Caso n°1: selezione per una posizione in ambito segreteria.

Una ragazza compila il questionario che sono solita somministrare a tutti i partecipanti alla selezione. Lo scopo è di delineare un profilo dei candidati che prenda in considerazione attitudini, soft skils, carattere. La ragazza compila il questionario, ma il suo profilo non risulta in linea con le esigenze dell’azienda: viene scartata e avvisata tramite mail.

Pochi giorni dopo, la stessa giovane si candida per una nuova posizione e le viene nuovamente richiesto di compilare il questionario. Trattandosi di una nuova selezione, occorre che l’iter venga ripetuto secondo le medesime modalità, ma lei si dimostra poco incline a ripercorrere la trafila già affrontata pochi giorni prima.
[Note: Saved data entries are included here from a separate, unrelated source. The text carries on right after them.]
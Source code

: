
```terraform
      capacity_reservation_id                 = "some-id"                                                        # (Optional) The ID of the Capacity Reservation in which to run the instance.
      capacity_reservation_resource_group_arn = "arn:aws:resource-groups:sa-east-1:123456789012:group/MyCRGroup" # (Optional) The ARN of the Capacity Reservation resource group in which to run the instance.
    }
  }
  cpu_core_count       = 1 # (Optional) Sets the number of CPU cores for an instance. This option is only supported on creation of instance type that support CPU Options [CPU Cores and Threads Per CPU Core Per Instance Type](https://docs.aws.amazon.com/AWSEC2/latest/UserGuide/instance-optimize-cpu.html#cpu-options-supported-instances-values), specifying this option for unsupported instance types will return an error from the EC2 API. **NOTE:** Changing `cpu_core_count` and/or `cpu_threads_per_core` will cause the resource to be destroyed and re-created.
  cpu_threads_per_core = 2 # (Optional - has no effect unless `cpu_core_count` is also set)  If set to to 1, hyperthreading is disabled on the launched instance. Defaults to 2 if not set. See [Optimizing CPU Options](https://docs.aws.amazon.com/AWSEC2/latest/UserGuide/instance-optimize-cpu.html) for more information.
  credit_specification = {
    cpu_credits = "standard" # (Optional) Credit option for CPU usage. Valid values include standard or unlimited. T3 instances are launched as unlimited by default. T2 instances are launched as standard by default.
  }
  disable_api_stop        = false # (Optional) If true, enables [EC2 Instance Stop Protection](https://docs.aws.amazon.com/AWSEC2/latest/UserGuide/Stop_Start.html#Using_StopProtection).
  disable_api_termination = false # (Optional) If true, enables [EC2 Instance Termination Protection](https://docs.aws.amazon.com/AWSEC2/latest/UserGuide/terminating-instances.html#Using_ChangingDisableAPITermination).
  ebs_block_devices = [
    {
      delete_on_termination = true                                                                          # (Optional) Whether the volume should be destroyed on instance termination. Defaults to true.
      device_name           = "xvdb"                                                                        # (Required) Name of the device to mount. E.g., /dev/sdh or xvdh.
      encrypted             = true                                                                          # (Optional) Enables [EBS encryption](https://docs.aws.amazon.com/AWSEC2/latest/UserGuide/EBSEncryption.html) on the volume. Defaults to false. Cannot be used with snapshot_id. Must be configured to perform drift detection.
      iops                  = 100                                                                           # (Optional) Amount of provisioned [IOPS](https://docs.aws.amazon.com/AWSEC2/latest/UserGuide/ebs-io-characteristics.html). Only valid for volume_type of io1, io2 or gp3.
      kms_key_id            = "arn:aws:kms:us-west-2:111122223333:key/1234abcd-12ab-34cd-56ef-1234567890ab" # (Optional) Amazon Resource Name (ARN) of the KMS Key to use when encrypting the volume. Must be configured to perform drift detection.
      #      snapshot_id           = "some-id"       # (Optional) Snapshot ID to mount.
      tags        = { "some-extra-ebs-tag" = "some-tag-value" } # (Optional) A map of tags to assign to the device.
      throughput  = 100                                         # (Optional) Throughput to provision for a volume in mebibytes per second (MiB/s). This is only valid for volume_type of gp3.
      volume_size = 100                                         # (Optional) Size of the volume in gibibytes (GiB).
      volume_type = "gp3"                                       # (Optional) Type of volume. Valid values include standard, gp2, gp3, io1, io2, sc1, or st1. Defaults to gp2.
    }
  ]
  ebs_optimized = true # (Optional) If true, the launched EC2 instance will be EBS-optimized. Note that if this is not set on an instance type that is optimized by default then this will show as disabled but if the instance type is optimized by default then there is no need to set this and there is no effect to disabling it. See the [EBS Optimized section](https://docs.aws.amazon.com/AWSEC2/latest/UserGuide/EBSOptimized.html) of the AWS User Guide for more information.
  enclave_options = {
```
Scrive una mail in cui rivela già un atteggiamento di risentimento, accusa quindi il selezionatore di scarsa considerazione, accusa persino di poca professionalità l’operatore HR e l’intera azienda. Il tutto, nonostante abbia sempre ricevuto feedback sulla sua situazione, fatto già di per sé affatto scontato. Alla fine, i toni si accendono, il confronto si conclude con uno scambio al veleno nel quale la ragazza si pone con un atteggiamento a metà tra il sarcasmo e il risentimento sincero, è quasi aggressiva, non nasconde la sua furia. La giovane non verrà più presa in considerazione per eventuali nuove posizioni aperte.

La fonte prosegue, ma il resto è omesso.